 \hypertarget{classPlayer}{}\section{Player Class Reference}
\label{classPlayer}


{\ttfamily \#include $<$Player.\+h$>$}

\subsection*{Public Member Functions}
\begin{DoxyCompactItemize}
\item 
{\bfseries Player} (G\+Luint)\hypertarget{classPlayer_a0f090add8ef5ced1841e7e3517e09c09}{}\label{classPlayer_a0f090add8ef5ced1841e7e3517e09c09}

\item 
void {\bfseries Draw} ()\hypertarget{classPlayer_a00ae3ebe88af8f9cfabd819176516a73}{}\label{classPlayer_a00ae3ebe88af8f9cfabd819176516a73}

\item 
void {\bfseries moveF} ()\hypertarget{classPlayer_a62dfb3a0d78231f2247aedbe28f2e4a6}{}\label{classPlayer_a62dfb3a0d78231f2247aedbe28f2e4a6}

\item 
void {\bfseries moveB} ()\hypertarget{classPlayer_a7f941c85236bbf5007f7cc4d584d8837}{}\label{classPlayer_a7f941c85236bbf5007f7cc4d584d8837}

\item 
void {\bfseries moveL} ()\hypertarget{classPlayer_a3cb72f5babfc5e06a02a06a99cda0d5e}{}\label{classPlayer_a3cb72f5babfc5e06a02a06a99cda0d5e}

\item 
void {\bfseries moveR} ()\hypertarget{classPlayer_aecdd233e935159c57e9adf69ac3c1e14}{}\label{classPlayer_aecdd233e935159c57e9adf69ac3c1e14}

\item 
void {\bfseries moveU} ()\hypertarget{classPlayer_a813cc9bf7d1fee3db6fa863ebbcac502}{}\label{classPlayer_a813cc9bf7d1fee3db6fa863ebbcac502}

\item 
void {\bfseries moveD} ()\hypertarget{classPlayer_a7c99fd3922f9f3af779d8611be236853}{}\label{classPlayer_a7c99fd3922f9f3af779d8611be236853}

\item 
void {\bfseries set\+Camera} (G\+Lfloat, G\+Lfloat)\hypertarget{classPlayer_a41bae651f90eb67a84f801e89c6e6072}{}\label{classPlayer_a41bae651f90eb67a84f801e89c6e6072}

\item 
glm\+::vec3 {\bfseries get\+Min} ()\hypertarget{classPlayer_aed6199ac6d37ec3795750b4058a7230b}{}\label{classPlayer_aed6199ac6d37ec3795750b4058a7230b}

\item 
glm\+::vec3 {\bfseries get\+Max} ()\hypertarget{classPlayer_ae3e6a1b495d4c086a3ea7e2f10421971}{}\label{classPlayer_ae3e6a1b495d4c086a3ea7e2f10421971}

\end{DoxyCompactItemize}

^^^^

Task objective:
Every line in the listing that holds the string "DoxyCompactItemize" should be copied out.

Answer space:
\begin{DoxyCompactItemize}
\end{DoxyCompactItemize}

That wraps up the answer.